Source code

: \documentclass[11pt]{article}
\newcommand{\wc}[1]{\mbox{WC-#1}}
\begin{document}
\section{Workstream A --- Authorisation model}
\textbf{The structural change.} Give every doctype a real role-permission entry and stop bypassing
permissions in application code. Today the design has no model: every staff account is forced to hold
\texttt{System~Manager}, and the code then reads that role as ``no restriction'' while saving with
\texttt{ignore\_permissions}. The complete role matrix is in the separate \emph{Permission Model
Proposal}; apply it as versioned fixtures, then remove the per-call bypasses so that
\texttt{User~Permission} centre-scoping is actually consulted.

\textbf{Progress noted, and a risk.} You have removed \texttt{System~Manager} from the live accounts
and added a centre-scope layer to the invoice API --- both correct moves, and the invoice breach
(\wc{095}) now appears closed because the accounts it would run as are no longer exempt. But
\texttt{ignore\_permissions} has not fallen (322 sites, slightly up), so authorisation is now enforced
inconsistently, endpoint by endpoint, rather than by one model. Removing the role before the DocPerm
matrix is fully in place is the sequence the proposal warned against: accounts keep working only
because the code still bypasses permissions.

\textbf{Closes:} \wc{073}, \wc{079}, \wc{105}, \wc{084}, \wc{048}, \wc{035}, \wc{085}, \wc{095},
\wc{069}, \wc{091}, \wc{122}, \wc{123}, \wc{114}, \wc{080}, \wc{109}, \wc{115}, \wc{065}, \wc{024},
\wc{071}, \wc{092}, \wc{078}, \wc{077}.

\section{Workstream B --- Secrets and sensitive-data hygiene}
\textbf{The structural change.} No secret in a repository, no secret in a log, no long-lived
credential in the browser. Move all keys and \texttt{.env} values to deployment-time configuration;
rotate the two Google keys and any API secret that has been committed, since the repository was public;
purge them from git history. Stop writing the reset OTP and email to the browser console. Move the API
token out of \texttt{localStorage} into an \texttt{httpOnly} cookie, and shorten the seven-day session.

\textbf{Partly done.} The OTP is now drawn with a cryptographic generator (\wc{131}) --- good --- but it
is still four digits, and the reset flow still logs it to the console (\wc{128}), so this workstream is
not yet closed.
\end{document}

================================

__REQUIRED WORK__:
In this exercise, copy only the lines from the opening line of the material through the line where "bypasses so that" appears.

__ANSWER TO THE PROBLEM__:
Source code

: \documentclass[11pt]{article}
\newcommand{\wc}[1]{\mbox{WC-#1}}
\begin{document}
\section{Workstream A --- Authorisation model}
\textbf{The structural change.} Give every doctype a real role-permission entry and stop bypassing
permissions in application code. Today the design has no model: every staff account is forced to hold
\texttt{System~Manager}, and the code then reads that role as ``no restriction'' while saving with
\texttt{ignore\_permissions}. The complete role matrix is in the separate \emph{Permission Model
Proposal}; apply it as versioned fixtures, then remove the per-call bypasses so that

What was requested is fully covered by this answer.